Born at Roccaporena in central Italy, Rita wanted to become a nun but was pressured at a young age into marrying a harsh and cruel man. During her 18-year marriage, she bore and raised two sons. After her husband was killed in a brawl and her sons had died, Rita tried to join the Augustinian nuns in Cascia. Unsuccessful at first because she was a widow, Rita eventually succeeded.

Over the years, her austerity, prayerfulness and charity became legendary. When she developed wounds on her forehead, people quickly associated them with the wounds from Christ's crown of thorns. She meditated frequently on Christ's passion. Her care for the sick nuns was especially loving. She also counseled lay people who came to her monastery.

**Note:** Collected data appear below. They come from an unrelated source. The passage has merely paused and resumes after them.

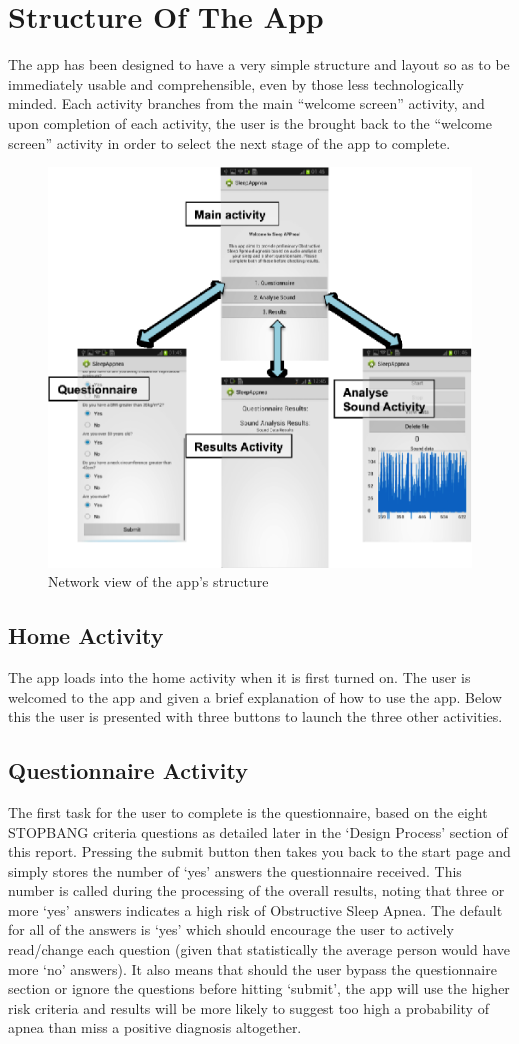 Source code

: \section{Structure Of The App}
The app has been designed to have a very simple structure and layout so as to be immediately usable and comprehensible, even by those less technologically minded. Each activity branches from the main “welcome screen” activity, and upon completion of each activity, the user is the brought back to the “welcome screen” activity in order to select the next stage of the app to complete.
\begin{figure}[ht!]
		\centering
			\includegraphics[width=.5\textwidth]{drawings/Structure-network.eps}
		\caption{Network view of the app's structure}
		\label{fig:appStructure}
	\end{figure}
\subsection{Home Activity}
The app loads into the home activity when it is first turned on. The user is welcomed to the app and given a brief explanation of how to use the app. Below this the user is presented with three buttons to launch the three other activities. 
\subsection{Questionnaire Activity}
The first task for the user to complete is the questionnaire, based on the eight STOPBANG criteria questions as detailed later in the ‘Design Process’ section of this report. Pressing the submit button then takes you back to the start page and simply stores the number of ‘yes’ answers the questionnaire received. This number is called during the processing of the overall results, noting that three or more ‘yes’ answers indicates a high risk of Obstructive Sleep Apnea. The default for all of the answers is ‘yes’ which should encourage the user to actively read/change each question (given that statistically the average person would have more ‘no’ answers). It also means that should the user bypass the questionnaire section or ignore the questions before hitting ‘submit’, the app will use the higher risk criteria and results will be more likely to suggest too high a probability of apnea than miss a positive diagnosis altogether. 
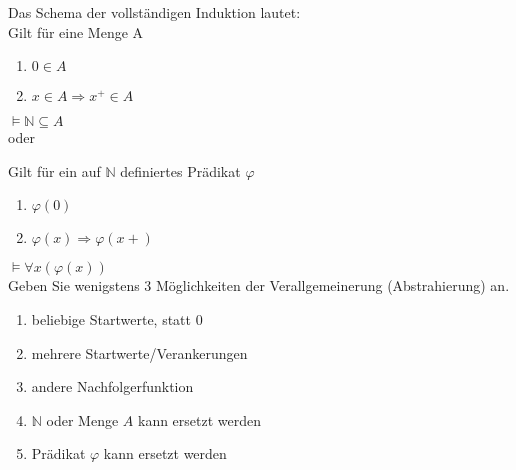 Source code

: \begin{card}
	Das Schema der vollständigen Induktion lautet:\\
	Gilt für eine Menge A
	\begin{enumerate}
	\item $0 \in A$
	\item $x \in A \Rightarrow x^+ \in A$
	\end{enumerate}
	$\vDash \mathbb{N} \subseteq A$\\
	
	oder 
	
	Gilt für ein auf $\mathbb{N}$ definiertes Prädikat $\varphi$	
	\begin{enumerate}
	\item $\varphi(0)$
	\item $\varphi(x) \Rightarrow \varphi(x+)$
	\end{enumerate}
	$\vDash \forall x (\varphi(x))$\\
	Geben Sie wenigstens 3 Möglichkeiten der Verallgemeinerung (Abstrahierung) an.
	\hr
	\begin{enumerate}
	\item beliebige Startwerte, statt 0
	\item mehrere Startwerte/Verankerungen
	\item andere Nachfolgerfunktion
	\item $\mathbb{N}$ oder Menge $A$ kann ersetzt werden
	\item Prädikat $\varphi$ kann ersetzt werden
	\end{enumerate}
\end{card} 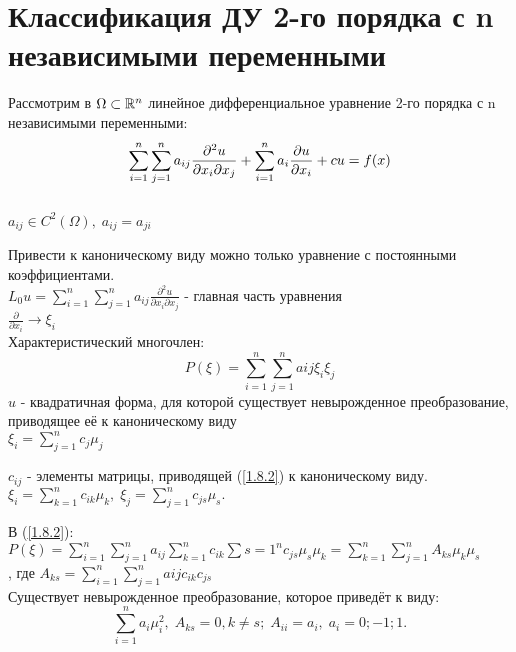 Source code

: \documentclass[../main.tex]{subfiles}
\begin{document}
\section{Классификация ДУ 2-го порядка с n независимыми переменными}
\par Рассмотрим в $\Omega \subset \mathbb{R}^n $ линейное дифференциальное уравнение 2-го порядка с n независимыми переменными: \\
\begin{equation}\label{1.8.1}
\sum_{i=1}^n\sum_{j=1}^n a_{ij}\frac{\partial^2u}{\partial x_i \partial x_j} + \sum_{i=1}^n a_i \frac{\partial u}{\partial x_i} + cu = f(x) \end{equation} \\
$a_{ij} \in C^2(\Omega), \; a_{ij} = a_{ji} $ \\
\par Привести к каноническому виду можно только уравнение с постоянными коэффициентами. \\
$L_0u = \sum_{i=1}^n \sum_{j=1}^n a_{ij} \frac{\partial^2u}{\partial x_i \partial x_j} $ - главная часть уравнения \\
$\frac{\partial}{\partial x_i} \rightarrow \xi_i$ \\
Характеристический многочлен: \\
\begin{equation}\label{1.8.2}
P(\xi) = \sum_{i=1}^n \sum_{j=1}^n a{ij}\xi_i\xi_j \end{equation} $u$ - квадратичная форма, для которой существует невырожденное преобразование, приводящее её к каноническому виду \\
$\xi_i = \sum_{j=1}^n c_j \mu_j $ \\
\par $c_{ij}$ - элементы матрицы, приводящей (\ref{1.8.2}) к каноническому виду. \\
$\xi_i = \sum_{k=1}^n c_{ik}\mu_k , \; \xi_j = \sum_{j=1}^n c_{js}\mu_s . $ \\
\par В (\ref{1.8.2}): \\
$P(\xi) = \sum_{i=1}^n \sum_{j=1}^n a_{ij} \sum_{k=1}^n c_{ik} \sum{s=1}^n c_{js}\mu_s\mu_k = \sum_{k=1}^n\sum_{j=1}^n A_{ks}\mu_k\mu_s$ \\
, где $A_{ks} = \sum_{i=1}^n\sum_{j=1}^n a{ij}c_{ik}c_{js} $ \\
Существует невырожденное преобразование, которое приведёт к виду: 
\begin{equation}\label{1.8.3}
\sum_{i=1}^n a_i\mu_i^2, \; A_{ks}=0, k \neq s; \; A_{ii} = a_i, \; a_i = 0;-1;1. \end{equation} \\
\end{document}
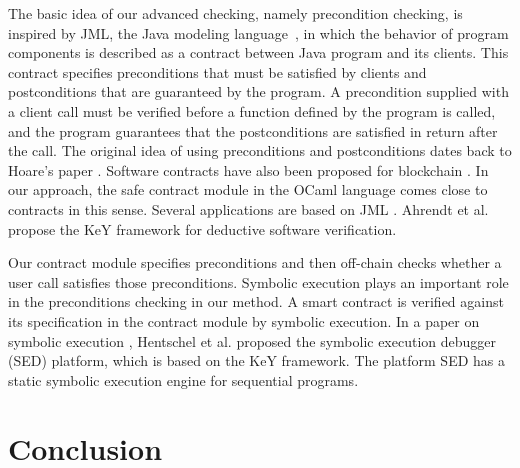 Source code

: \documentclass[a4paper,USenglish,american,cleveref, autoref, thm-restate]{oasics-v2021}
\begin{document}

The basic idea of our advanced checking, namely precondition checking,
is inspired by JML, the Java modeling
language~\cite{Leavens2006DesignBC, 101007}, in which the behavior of 
program components is described as a contract between Java
program and its clients. This contract specifies
preconditions that must be satisfied by clients and postconditions
that are guaranteed by the program. A precondition supplied with a
client call must be verified before a function defined by the program
is called, and the program guarantees that the postconditions are
satisfied in return after the call. The original idea of using
preconditions and postconditions dates back to Hoare's paper
\cite{101145}. Software contracts have also been proposed for
blockchain \cite{DBLP:journals/fbloc/Bartoletti20}.
In our approach, the safe contract module in the OCaml language comes
close to contracts in this sense. Several
applications are based on JML \cite{Tran2017}. Ahrendt et
al. \cite{keY} propose the KeY framework for deductive software
verification.  

Our contract module specifies preconditions and then off-chain checks whether a user call satisfies those preconditions. Symbolic execution plays an important role in the preconditions checking in our method. A smart contract is verified against its specification in the contract module by symbolic execution. In a paper on symbolic execution \cite{Hentschel}, Hentschel et al. proposed the symbolic execution debugger (SED) platform, which is based on the KeY framework. The platform SED has a static symbolic execution engine for sequential programs.

\section{Conclusion}
\label{sec:conclusion}
\end{document}

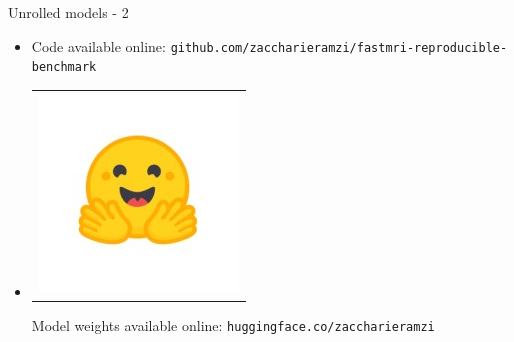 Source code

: \begin{frame}{Unrolled models - 2}
\begin{overprint}
        \begin{itemize}
            \item {} Code available online: \texttt{github.com/zaccharieramzi/fastmri-reproducible-benchmark}
            \item\begin{tabular}{@{}c@{}}\includegraphics[width=3ex]{Figures/hf_logo.jpeg}\end{tabular}Model weights available online: \texttt{huggingface.co/zaccharieramzi}
        \end{itemize}
    
\end{overprint}
    


\end{frame}

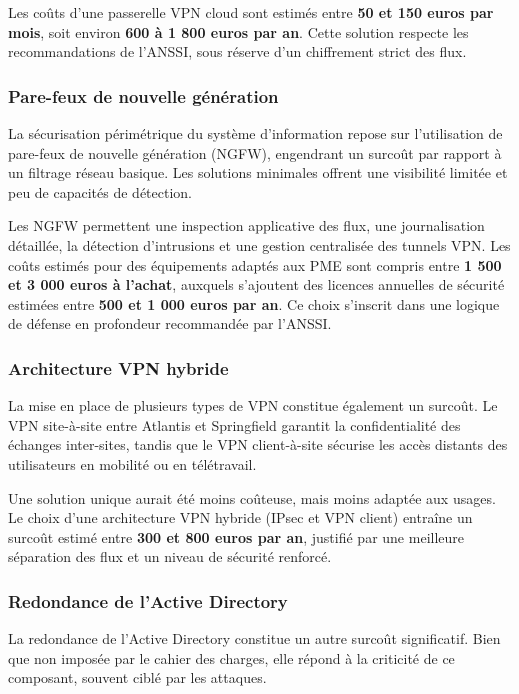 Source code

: \newpage

\noindent Les coûts d’une passerelle VPN cloud sont estimés entre \textbf{50 et 150 euros par mois}, soit environ \textbf{600 à 1 800 euros par an}. Cette solution respecte les recommandations de l’ANSSI, sous réserve d’un chiffrement strict des flux.

\subsubsection*{Pare-feux de nouvelle génération}

La sécurisation périmétrique du système d’information repose sur l’utilisation de pare-feux de nouvelle génération (NGFW), engendrant un surcoût par rapport à un filtrage réseau basique. Les solutions minimales offrent une visibilité limitée et peu de capacités de détection.

\noindent Les NGFW permettent une inspection applicative des flux, une journalisation détaillée, la détection d’intrusions et une gestion centralisée des tunnels VPN. Les coûts estimés pour des équipements adaptés aux PME sont compris entre \textbf{1 500 et 3 000 euros à l’achat}, auxquels s’ajoutent des licences annuelles de sécurité estimées entre \textbf{500 et 1 000 euros par an}. Ce choix s’inscrit dans une logique de défense en profondeur recommandée par l’ANSSI.

\subsubsection*{Architecture VPN hybride}

La mise en place de plusieurs types de VPN constitue également un surcoût. Le VPN site-à-site entre Atlantis et Springfield garantit la confidentialité des échanges inter-sites, tandis que le VPN client-à-site sécurise les accès distants des utilisateurs en mobilité ou en télétravail.

\noindent Une solution unique aurait été moins coûteuse, mais moins adaptée aux usages. Le choix d’une architecture VPN hybride (IPsec et VPN client) entraîne un surcoût estimé entre \textbf{300 et 800 euros par an}, justifié par une meilleure séparation des flux et un niveau de sécurité renforcé.

\subsubsection*{Redondance de l’Active Directory}

La redondance de l’Active Directory constitue un autre surcoût significatif. Bien que non imposée par le cahier des charges, elle répond à la criticité de ce composant, souvent ciblé par les attaques.

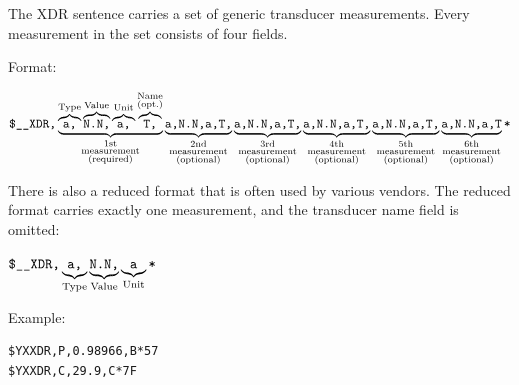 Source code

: \documentclass{zubaxdoc}
\begin{document}
The XDR sentence carries a set of generic transducer measurements.
Every measurement in the set consists of four fields.

Format:

$\texttt{\$\_\_XDR,}%
\underbrace{%
    \overbrace{\texttt{a,}}^{\text{Type}}%
    \overbrace{\texttt{N.N,}}^{\text{Value}}%
    \overbrace{\texttt{a,}}^{\text{Unit}}%
    \overbrace{\texttt{T,}}^{\substack{\text{Name} \\ \text{(opt.)}}}%
}_{\substack{\text{1st} \\ \text{measurement} \\ \text{(required)}}}%
\underbrace{\texttt{a,N.N,a,T,}}_{\substack{\text{2nd} \\ \text{measurement} \\ \text{(optional)}}}%
\underbrace{\texttt{a,N.N,a,T,}}_{\substack{\text{3rd} \\ \text{measurement} \\ \text{(optional)}}}%
\underbrace{\texttt{a,N.N,a,T,}}_{\substack{\text{4th} \\ \text{measurement} \\ \text{(optional)}}}%
\underbrace{\texttt{a,N.N,a,T,}}_{\substack{\text{5th} \\ \text{measurement} \\ \text{(optional)}}}%
\underbrace{\texttt{a,N.N,a,T}}_{\substack{\text{6th} \\ \text{measurement} \\ \text{(optional)}}}%
\texttt{\text{*}}$

There is also a reduced format that is often used by various vendors.
The reduced format carries exactly one measurement, and the transducer name field is omitted:

$\texttt{\$\_\_XDR,}%
\underbrace{\texttt{a,}}_{\text{Type}}%
\underbrace{\texttt{N.N,}}_{\text{Value}}%
\underbrace{\texttt{a}}_{\text{Unit}}%
\texttt{\text{*}}$

Example:
\begin{verbatim}
$YXXDR,P,0.98966,B*57
$YXXDR,C,29.9,C*7F
\end{verbatim}
\end{document}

Beatified in 1626, Rita was not canonized until 1900. She has acquired the reputation, together with St. Jude, as a saint of impossible cases. Many people visit her tomb each year.



Comment:

Although we can easily imagine an ideal world in which to live out our baptismal vocation, such a world does not exist. An “If only ….” approach to holiness never quite gets underway, never produces the fruit that God has a right to expect.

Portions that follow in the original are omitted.